La parte finale del saggio indaga il problema estetico della rappresentabilità del divino nel mondo ebraico e dello stretto nesso fra immagine e parola esistente nella tradizione ebraica. La riproduzione del divino nell’immagine dell’uomo è il mezzo per riportare l’uomo alla parola. Dio non è quindi una figura irrappresentabile o bisognosa di un “figlio” (come ci insegna il cristianesimo), ma è trasposto dalla continua generazione degli uomini, loro sì capaci di perpetuare l’immagine di Dio nel mondo.

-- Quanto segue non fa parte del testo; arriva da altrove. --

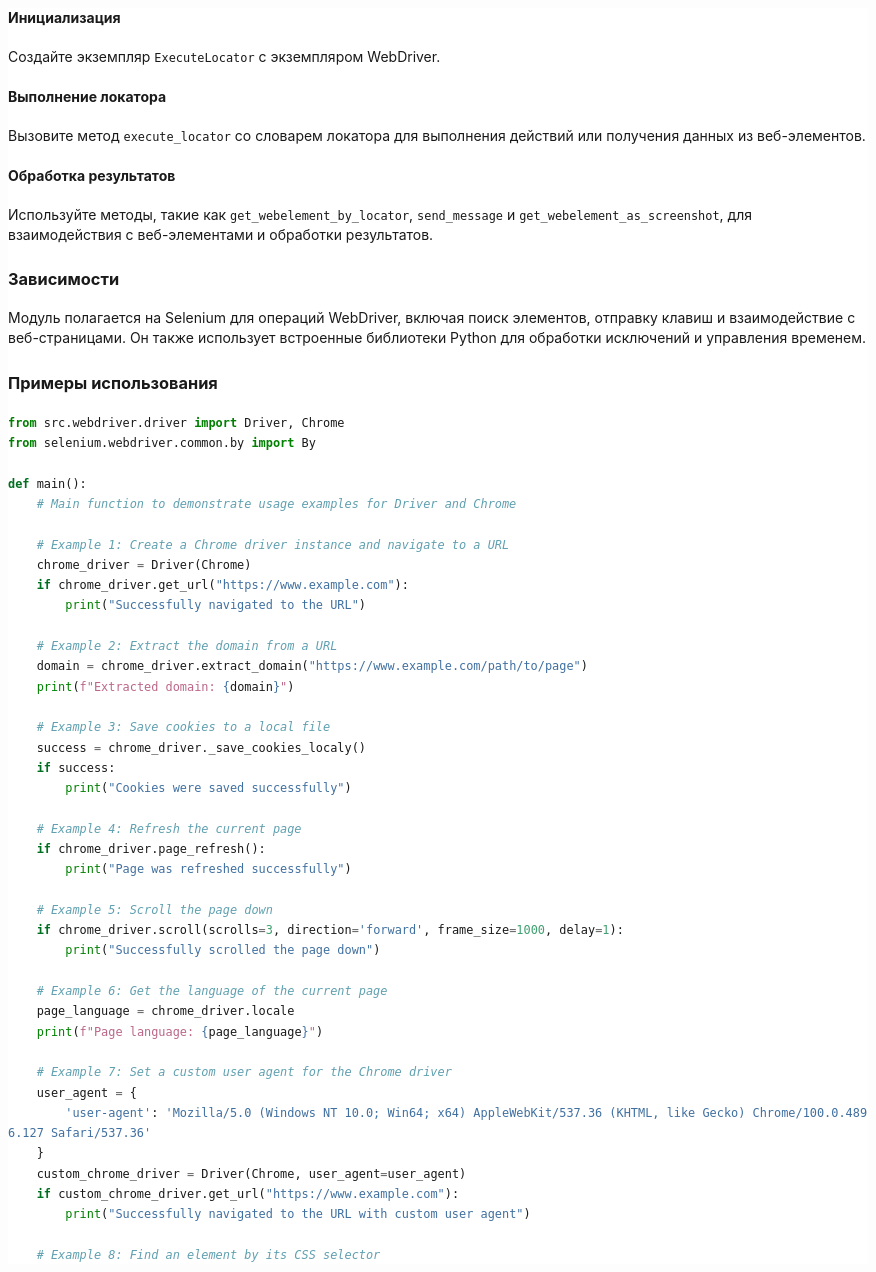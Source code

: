 #### Инициализация

Создайте экземпляр `ExecuteLocator` с экземпляром WebDriver.

#### Выполнение локатора

Вызовите метод `execute_locator` со словарем локатора для выполнения действий или получения данных из веб-элементов.

#### Обработка результатов

Используйте методы, такие как `get_webelement_by_locator`, `send_message` и `get_webelement_as_screenshot`, для взаимодействия с веб-элементами и обработки результатов.

### Зависимости

Модуль полагается на Selenium для операций WebDriver, включая поиск элементов, отправку клавиш и взаимодействие с веб-страницами. Он также использует встроенные библиотеки Python для обработки исключений и управления временем.

### Примеры использования

```python
from src.webdriver.driver import Driver, Chrome
from selenium.webdriver.common.by import By

def main():
    # Main function to demonstrate usage examples for Driver and Chrome 

    # Example 1: Create a Chrome driver instance and navigate to a URL
    chrome_driver = Driver(Chrome)
    if chrome_driver.get_url("https://www.example.com"):
        print("Successfully navigated to the URL")

    # Example 2: Extract the domain from a URL
    domain = chrome_driver.extract_domain("https://www.example.com/path/to/page")
    print(f"Extracted domain: {domain}")

    # Example 3: Save cookies to a local file
    success = chrome_driver._save_cookies_localy()
    if success:
        print("Cookies were saved successfully")

    # Example 4: Refresh the current page
    if chrome_driver.page_refresh():
        print("Page was refreshed successfully")

    # Example 5: Scroll the page down
    if chrome_driver.scroll(scrolls=3, direction='forward', frame_size=1000, delay=1):
        print("Successfully scrolled the page down")

    # Example 6: Get the language of the current page
    page_language = chrome_driver.locale
    print(f"Page language: {page_language}")

    # Example 7: Set a custom user agent for the Chrome driver
    user_agent = {
        'user-agent': 'Mozilla/5.0 (Windows NT 10.0; Win64; x64) AppleWebKit/537.36 (KHTML, like Gecko) Chrome/100.0.4896.127 Safari/537.36'
    }
    custom_chrome_driver = Driver(Chrome, user_agent=user_agent)
    if custom_chrome_driver.get_url("https://www.example.com"):
        print("Successfully navigated to the URL with custom user agent")

    # Example 8: Find an element by its CSS selector
```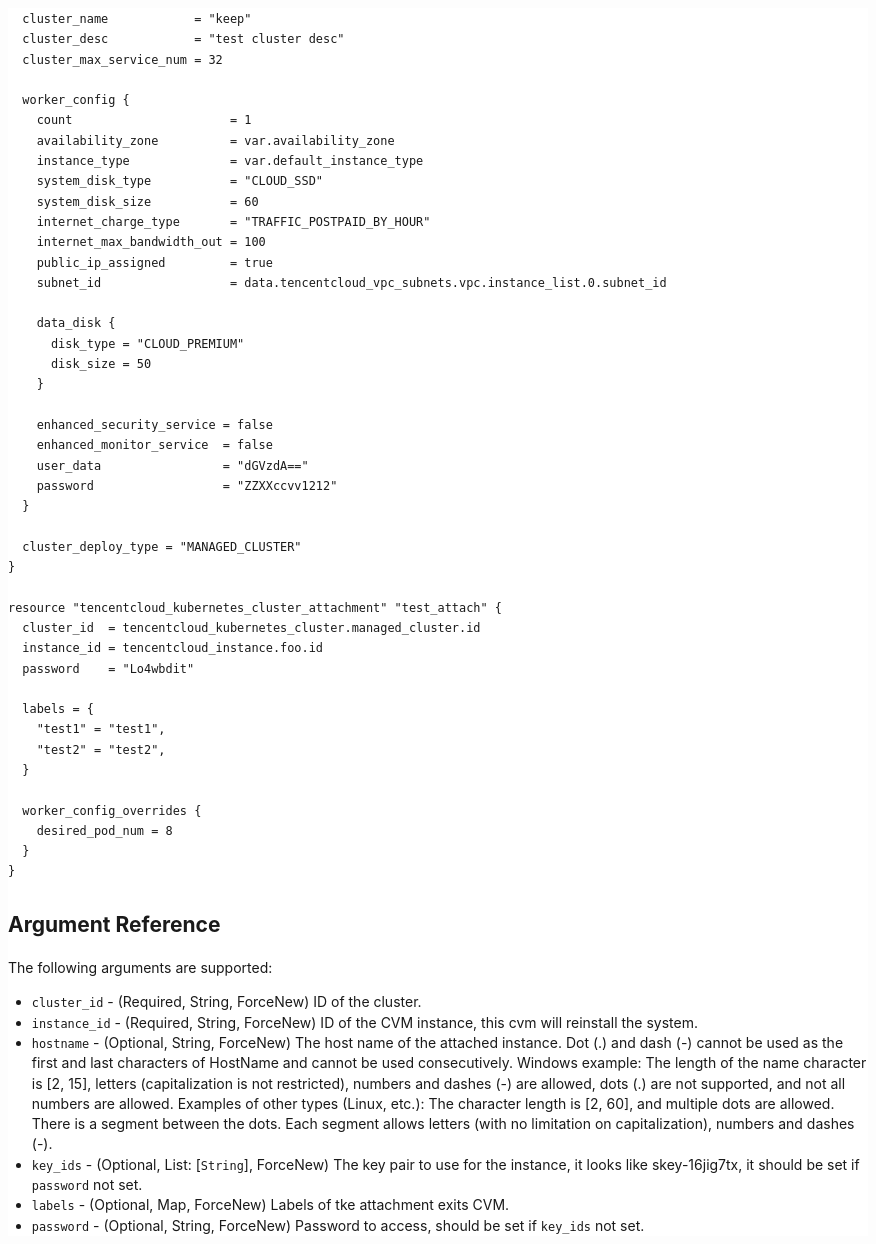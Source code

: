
 ```hcl
  cluster_name            = "keep"
  cluster_desc            = "test cluster desc"
  cluster_max_service_num = 32

  worker_config {
    count                      = 1
    availability_zone          = var.availability_zone
    instance_type              = var.default_instance_type
    system_disk_type           = "CLOUD_SSD"
    system_disk_size           = 60
    internet_charge_type       = "TRAFFIC_POSTPAID_BY_HOUR"
    internet_max_bandwidth_out = 100
    public_ip_assigned         = true
    subnet_id                  = data.tencentcloud_vpc_subnets.vpc.instance_list.0.subnet_id

    data_disk {
      disk_type = "CLOUD_PREMIUM"
      disk_size = 50
    }

    enhanced_security_service = false
    enhanced_monitor_service  = false
    user_data                 = "dGVzdA=="
    password                  = "ZZXXccvv1212"
  }

  cluster_deploy_type = "MANAGED_CLUSTER"
}

resource "tencentcloud_kubernetes_cluster_attachment" "test_attach" {
  cluster_id  = tencentcloud_kubernetes_cluster.managed_cluster.id
  instance_id = tencentcloud_instance.foo.id
  password    = "Lo4wbdit"

  labels = {
    "test1" = "test1",
    "test2" = "test2",
  }

  worker_config_overrides {
    desired_pod_num = 8
  }
}
```

## Argument Reference

The following arguments are supported:

* `cluster_id` - (Required, String, ForceNew) ID of the cluster.
* `instance_id` - (Required, String, ForceNew) ID of the CVM instance, this cvm will reinstall the system.
* `hostname` - (Optional, String, ForceNew) The host name of the attached instance. Dot (.) and dash (-) cannot be used as the first and last characters of HostName and cannot be used consecutively. Windows example: The length of the name character is [2, 15], letters (capitalization is not restricted), numbers and dashes (-) are allowed, dots (.) are not supported, and not all numbers are allowed. Examples of other types (Linux, etc.): The character length is [2, 60], and multiple dots are allowed. There is a segment between the dots. Each segment allows letters (with no limitation on capitalization), numbers and dashes (-).
* `key_ids` - (Optional, List: [`String`], ForceNew) The key pair to use for the instance, it looks like skey-16jig7tx, it should be set if `password` not set.
* `labels` - (Optional, Map, ForceNew) Labels of tke attachment exits CVM.
* `password` - (Optional, String, ForceNew) Password to access, should be set if `key_ids` not set.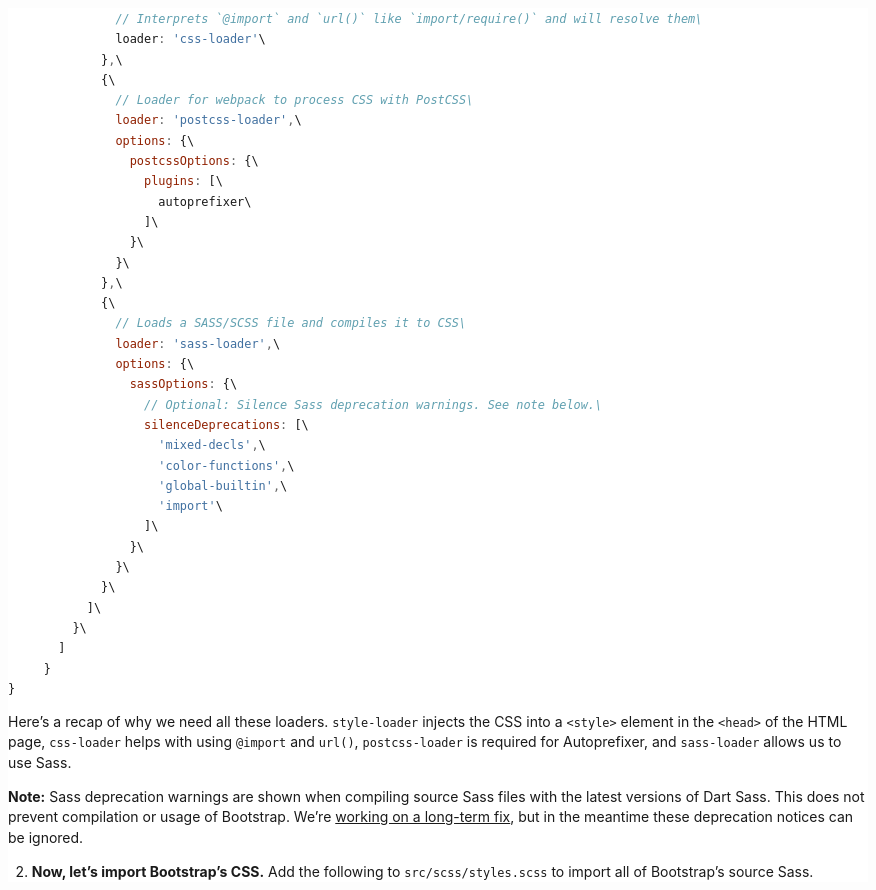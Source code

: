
 ```js
               // Interprets `@import` and `url()` like `import/require()` and will resolve them\
               loader: 'css-loader'\
             },\
             {\
               // Loader for webpack to process CSS with PostCSS\
               loader: 'postcss-loader',\
               options: {\
                 postcssOptions: {\
                   plugins: [\
                     autoprefixer\
                   ]\
                 }\
               }\
             },\
             {\
               // Loads a SASS/SCSS file and compiles it to CSS\
               loader: 'sass-loader',\
               options: {\
                 sassOptions: {\
                   // Optional: Silence Sass deprecation warnings. See note below.\
                   silenceDeprecations: [\
                     'mixed-decls',\
                     'color-functions',\
                     'global-builtin',\
                     'import'\
                   ]\
                 }\
               }\
             }\
           ]\
         }\
       ]
     }
}

```





Here’s a recap of why we need all these loaders. `style-loader` injects the CSS into a `<style>` element in the `<head>` of the HTML page, `css-loader` helps with using `@import` and `url()`, `postcss-loader` is required for Autoprefixer, and `sass-loader` allows us to use Sass.

**Note:** Sass deprecation warnings are shown when compiling source Sass files with the latest versions of Dart Sass. This does not prevent compilation or usage of Bootstrap. We’re [working on a long-term fix](https://github.com/twbs/bootstrap/issues/40962), but in the meantime these deprecation notices can be ignored.

2. **Now, let’s import Bootstrap’s CSS.** Add the following to `src/scss/styles.scss` to import all of Bootstrap’s source Sass.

Il lavoro di Veltri, che è stato discusso con Claudia Milano, studiosa di Rosenzweig e docente alla Facoltà Teologica dell’Italia settentrionale, e Andrea Poma, studioso di Cohen, Buber e docente di Filosofia morale all’Università di Torino, ha suscitato un ampio e vivace dibattito fra i presenti. Al di là della difficoltà dei temi sollevati dallo studioso calabrese, lo scetticismo non solo come metodo filosofico, ma anche come visione distruttiva e costruttiva delle cose, è apparso, nel contesto attuale in cui viviamo (che non è così diverso da quello in cui sorse lo scetticismo “storico” di Pirrone), un modo efficace per entrare costruttivamente a contatto con gli altri, evitando di “spogliarli” della loro identità e contribuendo invece a renderli attori protagonisti di un cammino di crescita e di miglioramento della vita umana. A dispetto dell’acatalepsia o dell’atarassia.